## Exercise directions:
Answer with a number only, giving how many lines in the data below include "organisée".

[Data excerpts Boundary: Start]

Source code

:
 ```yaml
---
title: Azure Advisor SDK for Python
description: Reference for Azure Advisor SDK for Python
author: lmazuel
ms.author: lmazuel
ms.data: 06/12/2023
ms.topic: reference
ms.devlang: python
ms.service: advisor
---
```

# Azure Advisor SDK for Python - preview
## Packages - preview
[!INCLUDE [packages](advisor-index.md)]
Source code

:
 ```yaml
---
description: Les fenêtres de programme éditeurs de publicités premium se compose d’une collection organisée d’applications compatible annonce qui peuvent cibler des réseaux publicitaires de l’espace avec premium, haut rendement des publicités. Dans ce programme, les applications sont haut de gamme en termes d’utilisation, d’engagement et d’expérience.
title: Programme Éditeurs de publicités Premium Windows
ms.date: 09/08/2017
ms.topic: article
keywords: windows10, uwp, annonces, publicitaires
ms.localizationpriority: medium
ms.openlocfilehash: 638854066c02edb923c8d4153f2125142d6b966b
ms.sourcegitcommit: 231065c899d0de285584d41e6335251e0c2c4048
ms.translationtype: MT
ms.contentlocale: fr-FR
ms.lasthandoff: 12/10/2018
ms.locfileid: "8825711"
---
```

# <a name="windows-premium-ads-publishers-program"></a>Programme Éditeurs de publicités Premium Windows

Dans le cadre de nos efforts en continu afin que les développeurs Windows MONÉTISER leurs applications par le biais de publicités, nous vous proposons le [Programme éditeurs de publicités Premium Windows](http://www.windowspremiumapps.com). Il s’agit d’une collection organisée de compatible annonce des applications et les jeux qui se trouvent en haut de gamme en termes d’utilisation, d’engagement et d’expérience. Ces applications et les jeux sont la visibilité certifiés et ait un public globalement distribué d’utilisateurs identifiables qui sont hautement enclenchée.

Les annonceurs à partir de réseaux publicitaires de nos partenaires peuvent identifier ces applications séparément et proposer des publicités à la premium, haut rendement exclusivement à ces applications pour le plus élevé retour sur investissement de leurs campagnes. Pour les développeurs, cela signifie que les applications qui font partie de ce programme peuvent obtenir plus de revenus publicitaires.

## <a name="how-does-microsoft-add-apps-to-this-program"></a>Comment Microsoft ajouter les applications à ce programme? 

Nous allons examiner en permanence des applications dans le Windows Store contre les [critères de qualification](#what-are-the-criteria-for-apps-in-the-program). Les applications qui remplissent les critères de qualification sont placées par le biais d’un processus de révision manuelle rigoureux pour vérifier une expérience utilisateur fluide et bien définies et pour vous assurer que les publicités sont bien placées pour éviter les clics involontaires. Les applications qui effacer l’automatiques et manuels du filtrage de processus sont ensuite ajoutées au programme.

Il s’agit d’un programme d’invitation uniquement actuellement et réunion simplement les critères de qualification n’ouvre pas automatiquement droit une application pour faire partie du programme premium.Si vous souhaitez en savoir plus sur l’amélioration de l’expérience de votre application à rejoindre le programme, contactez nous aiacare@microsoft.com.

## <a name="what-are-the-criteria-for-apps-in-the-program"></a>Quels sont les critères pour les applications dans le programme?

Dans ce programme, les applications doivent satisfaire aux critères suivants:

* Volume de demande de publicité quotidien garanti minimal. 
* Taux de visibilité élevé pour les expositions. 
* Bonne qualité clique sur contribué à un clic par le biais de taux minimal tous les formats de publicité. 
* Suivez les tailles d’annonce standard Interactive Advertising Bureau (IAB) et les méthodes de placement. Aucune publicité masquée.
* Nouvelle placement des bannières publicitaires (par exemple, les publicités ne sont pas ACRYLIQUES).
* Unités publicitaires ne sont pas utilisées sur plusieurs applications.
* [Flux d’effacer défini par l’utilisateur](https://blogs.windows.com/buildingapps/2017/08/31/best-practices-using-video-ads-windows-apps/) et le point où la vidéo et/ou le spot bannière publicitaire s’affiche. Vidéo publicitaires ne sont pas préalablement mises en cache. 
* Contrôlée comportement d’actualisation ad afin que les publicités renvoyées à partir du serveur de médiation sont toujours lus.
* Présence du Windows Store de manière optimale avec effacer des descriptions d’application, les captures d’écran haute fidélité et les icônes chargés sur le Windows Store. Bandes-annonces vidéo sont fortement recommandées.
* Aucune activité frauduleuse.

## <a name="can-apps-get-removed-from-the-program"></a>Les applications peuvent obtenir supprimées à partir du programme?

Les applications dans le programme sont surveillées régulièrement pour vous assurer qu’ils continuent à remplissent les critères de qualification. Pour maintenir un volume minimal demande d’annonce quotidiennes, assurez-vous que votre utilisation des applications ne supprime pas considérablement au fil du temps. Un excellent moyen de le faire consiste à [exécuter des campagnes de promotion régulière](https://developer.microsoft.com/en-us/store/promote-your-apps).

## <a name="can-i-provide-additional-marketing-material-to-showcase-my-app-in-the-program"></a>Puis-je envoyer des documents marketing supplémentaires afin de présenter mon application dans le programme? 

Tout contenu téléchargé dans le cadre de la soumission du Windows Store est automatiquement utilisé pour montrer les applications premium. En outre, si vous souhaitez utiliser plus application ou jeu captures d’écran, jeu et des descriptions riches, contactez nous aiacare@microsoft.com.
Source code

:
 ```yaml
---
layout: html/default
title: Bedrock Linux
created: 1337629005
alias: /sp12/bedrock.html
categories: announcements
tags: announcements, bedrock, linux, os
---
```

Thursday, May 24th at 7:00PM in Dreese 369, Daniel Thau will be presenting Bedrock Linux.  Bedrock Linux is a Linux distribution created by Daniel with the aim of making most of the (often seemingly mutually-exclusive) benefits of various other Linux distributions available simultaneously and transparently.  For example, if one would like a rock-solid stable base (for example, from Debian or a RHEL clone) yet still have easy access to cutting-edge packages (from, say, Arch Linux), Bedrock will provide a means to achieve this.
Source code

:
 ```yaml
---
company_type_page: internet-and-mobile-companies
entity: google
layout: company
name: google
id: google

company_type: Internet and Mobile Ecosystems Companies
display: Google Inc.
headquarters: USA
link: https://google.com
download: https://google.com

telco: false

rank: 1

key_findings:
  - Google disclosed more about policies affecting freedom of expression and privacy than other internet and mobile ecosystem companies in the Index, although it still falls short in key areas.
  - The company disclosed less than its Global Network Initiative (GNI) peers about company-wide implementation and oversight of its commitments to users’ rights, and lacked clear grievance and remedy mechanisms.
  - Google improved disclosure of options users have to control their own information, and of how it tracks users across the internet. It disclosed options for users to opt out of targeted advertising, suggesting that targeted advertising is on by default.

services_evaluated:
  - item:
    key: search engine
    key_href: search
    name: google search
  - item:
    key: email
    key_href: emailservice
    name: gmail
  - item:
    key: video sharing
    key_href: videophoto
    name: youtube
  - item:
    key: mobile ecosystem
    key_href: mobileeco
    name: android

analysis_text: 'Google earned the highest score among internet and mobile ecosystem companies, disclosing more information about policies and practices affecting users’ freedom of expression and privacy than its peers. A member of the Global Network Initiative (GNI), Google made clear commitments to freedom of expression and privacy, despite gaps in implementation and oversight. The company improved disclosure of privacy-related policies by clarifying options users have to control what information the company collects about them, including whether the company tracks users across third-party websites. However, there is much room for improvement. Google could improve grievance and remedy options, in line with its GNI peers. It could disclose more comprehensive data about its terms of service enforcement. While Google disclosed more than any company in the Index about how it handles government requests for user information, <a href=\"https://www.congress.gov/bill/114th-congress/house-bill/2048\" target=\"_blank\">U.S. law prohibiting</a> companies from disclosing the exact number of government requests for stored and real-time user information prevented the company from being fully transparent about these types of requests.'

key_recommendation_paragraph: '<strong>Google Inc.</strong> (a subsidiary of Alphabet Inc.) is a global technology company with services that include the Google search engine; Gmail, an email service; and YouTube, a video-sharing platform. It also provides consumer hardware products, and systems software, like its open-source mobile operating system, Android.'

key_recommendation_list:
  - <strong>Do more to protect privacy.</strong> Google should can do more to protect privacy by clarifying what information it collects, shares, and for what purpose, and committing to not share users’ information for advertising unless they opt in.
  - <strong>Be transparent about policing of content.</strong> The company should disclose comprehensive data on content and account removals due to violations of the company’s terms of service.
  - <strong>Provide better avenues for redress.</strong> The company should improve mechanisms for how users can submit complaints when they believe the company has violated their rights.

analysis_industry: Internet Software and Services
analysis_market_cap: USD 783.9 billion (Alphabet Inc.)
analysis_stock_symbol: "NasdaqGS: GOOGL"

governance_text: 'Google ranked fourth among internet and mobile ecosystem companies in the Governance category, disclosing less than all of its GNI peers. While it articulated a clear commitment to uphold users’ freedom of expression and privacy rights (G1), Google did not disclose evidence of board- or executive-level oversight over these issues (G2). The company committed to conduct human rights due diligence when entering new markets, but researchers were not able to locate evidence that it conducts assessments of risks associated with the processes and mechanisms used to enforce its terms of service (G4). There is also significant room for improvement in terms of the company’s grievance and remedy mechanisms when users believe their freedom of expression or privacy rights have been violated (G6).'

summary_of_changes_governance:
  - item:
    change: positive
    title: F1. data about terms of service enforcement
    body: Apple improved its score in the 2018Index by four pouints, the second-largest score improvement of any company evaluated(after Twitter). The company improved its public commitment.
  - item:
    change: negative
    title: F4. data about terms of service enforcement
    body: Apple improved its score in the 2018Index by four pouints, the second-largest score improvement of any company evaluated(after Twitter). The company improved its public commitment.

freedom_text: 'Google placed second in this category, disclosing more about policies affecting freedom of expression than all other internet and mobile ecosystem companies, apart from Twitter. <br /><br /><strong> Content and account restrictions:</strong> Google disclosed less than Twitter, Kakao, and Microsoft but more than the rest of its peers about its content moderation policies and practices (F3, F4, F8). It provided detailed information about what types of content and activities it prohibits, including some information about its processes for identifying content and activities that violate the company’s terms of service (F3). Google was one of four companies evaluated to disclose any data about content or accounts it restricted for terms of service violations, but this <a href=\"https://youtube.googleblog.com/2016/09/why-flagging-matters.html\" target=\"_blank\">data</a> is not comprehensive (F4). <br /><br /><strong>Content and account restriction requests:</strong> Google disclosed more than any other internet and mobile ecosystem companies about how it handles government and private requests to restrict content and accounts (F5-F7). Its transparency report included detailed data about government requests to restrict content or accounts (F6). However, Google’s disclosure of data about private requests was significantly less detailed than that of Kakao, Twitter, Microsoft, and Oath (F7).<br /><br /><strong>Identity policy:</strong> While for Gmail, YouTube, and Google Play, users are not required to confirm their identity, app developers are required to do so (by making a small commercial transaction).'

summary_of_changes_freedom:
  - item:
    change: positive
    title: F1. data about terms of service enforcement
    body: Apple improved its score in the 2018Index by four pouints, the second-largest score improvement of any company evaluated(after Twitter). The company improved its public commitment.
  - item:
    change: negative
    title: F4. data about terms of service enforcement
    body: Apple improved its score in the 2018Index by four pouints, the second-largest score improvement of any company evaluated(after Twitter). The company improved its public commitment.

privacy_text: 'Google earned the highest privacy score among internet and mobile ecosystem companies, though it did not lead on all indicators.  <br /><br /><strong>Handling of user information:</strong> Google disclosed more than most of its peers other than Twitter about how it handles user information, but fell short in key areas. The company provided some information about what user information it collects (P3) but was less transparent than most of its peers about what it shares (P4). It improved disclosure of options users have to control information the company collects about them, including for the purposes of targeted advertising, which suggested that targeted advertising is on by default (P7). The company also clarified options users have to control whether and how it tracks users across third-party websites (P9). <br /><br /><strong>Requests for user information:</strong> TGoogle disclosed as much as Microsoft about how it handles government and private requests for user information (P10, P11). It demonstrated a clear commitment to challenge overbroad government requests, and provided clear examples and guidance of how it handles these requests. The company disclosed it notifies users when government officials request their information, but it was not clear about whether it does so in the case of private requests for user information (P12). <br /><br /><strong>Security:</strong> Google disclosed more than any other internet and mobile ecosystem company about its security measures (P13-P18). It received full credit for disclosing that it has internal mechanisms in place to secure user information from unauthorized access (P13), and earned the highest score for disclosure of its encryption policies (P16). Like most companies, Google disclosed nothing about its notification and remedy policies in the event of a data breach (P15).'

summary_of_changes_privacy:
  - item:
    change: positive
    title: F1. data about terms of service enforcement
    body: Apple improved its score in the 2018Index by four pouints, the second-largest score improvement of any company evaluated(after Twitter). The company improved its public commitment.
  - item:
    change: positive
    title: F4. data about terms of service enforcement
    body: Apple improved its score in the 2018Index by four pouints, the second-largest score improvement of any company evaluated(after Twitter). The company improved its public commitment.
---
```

[Data excerpts Boundary: End]

## Solution to this task:
2